Directions for this task :: Reproduce the data that follows in its entirety, character for character.

** Opening Data to use block **

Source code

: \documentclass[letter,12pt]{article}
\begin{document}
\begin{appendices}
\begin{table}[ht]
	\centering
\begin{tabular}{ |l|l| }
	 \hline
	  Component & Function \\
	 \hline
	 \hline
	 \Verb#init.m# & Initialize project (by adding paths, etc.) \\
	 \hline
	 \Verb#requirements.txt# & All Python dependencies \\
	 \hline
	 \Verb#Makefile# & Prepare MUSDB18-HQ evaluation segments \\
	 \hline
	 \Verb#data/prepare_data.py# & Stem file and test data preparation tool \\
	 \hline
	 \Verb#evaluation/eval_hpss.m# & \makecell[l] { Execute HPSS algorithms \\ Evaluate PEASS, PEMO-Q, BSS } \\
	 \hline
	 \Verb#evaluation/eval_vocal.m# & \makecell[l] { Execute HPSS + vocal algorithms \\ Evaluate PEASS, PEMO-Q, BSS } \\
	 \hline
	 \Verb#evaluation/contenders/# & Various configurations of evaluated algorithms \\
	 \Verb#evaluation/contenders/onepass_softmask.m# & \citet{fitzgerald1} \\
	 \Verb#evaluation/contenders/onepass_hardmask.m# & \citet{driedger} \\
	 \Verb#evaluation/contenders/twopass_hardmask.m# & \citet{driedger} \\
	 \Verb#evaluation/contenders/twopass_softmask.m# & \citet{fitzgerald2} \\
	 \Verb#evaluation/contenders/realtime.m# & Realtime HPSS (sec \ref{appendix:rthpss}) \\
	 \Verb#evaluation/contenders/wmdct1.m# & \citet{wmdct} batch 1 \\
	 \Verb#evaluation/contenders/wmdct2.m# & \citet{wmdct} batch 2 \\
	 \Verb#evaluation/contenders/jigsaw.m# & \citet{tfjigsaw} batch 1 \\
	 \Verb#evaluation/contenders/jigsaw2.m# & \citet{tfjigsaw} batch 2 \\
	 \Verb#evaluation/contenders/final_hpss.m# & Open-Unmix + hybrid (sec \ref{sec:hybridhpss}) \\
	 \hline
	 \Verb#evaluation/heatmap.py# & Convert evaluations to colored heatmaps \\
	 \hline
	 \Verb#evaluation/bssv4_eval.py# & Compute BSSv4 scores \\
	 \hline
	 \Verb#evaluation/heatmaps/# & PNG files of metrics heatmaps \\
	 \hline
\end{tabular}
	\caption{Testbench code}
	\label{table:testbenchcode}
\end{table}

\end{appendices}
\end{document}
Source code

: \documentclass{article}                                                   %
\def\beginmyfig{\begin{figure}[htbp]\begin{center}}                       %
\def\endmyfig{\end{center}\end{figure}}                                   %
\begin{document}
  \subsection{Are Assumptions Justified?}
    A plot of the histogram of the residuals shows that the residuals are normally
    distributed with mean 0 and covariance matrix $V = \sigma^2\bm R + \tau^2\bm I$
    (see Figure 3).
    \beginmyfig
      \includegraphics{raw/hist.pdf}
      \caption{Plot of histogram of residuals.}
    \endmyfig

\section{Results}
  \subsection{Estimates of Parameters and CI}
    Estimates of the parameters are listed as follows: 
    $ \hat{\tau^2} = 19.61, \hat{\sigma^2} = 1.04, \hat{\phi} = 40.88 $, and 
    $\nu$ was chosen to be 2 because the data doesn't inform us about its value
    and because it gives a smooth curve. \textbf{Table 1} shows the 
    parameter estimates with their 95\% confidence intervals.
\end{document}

** Closing Data to use block **

Your response ::
Source code

: \documentclass[letter,12pt]{article}
\begin{document}
\begin{appendices}
\begin{table}[ht]
	\centering
\begin{tabular}{ |l|l| }
	 \hline
	  Component & Function \\
	 \hline
	 \hline
	 \Verb#init.m# & Initialize project (by adding paths, etc.) \\
	 \hline
	 \Verb#requirements.txt# & All Python dependencies \\
	 \hline
	 \Verb#Makefile# & Prepare MUSDB18-HQ evaluation segments \\
	 \hline
	 \Verb#data/prepare_data.py# & Stem file and test data preparation tool \\
	 \hline
	 \Verb#evaluation/eval_hpss.m# & \makecell[l] { Execute HPSS algorithms \\ Evaluate PEASS, PEMO-Q, BSS } \\
	 \hline
	 \Verb#evaluation/eval_vocal.m# & \makecell[l] { Execute HPSS + vocal algorithms \\ Evaluate PEASS, PEMO-Q, BSS } \\
	 \hline
	 \Verb#evaluation/contenders/# & Various configurations of evaluated algorithms \\
	 \Verb#evaluation/contenders/onepass_softmask.m# & \citet{fitzgerald1} \\
	 \Verb#evaluation/contenders/onepass_hardmask.m# & \citet{driedger} \\
	 \Verb#evaluation/contenders/twopass_hardmask.m# & \citet{driedger} \\
	 \Verb#evaluation/contenders/twopass_softmask.m# & \citet{fitzgerald2} \\
	 \Verb#evaluation/contenders/realtime.m# & Realtime HPSS (sec \ref{appendix:rthpss}) \\
	 \Verb#evaluation/contenders/wmdct1.m# & \citet{wmdct} batch 1 \\
	 \Verb#evaluation/contenders/wmdct2.m# & \citet{wmdct} batch 2 \\
	 \Verb#evaluation/contenders/jigsaw.m# & \citet{tfjigsaw} batch 1 \\
	 \Verb#evaluation/contenders/jigsaw2.m# & \citet{tfjigsaw} batch 2 \\
	 \Verb#evaluation/contenders/final_hpss.m# & Open-Unmix + hybrid (sec \ref{sec:hybridhpss}) \\
	 \hline
	 \Verb#evaluation/heatmap.py# & Convert evaluations to colored heatmaps \\
	 \hline
	 \Verb#evaluation/bssv4_eval.py# & Compute BSSv4 scores \\
	 \hline
	 \Verb#evaluation/heatmaps/# & PNG files of metrics heatmaps \\
	 \hline
\end{tabular}
	\caption{Testbench code}
	\label{table:testbenchcode}
\end{table}

\end{appendices}
\end{document}
Source code

: \documentclass{article}                                                   %
\def\beginmyfig{\begin{figure}[htbp]\begin{center}}                       %
\def\endmyfig{\end{center}\end{figure}}                                   %
\begin{document}
  \subsection{Are Assumptions Justified?}
    A plot of the histogram of the residuals shows that the residuals are normally
    distributed with mean 0 and covariance matrix $V = \sigma^2\bm R + \tau^2\bm I$
    (see Figure 3).
    \beginmyfig
      \includegraphics{raw/hist.pdf}
      \caption{Plot of histogram of residuals.}
    \endmyfig

\section{Results}
  \subsection{Estimates of Parameters and CI}
    Estimates of the parameters are listed as follows: 
    $ \hat{\tau^2} = 19.61, \hat{\sigma^2} = 1.04, \hat{\phi} = 40.88 $, and 
    $\nu$ was chosen to be 2 because the data doesn't inform us about its value
    and because it gives a smooth curve. \textbf{Table 1} shows the 
    parameter estimates with their 95\% confidence intervals.
\end{document}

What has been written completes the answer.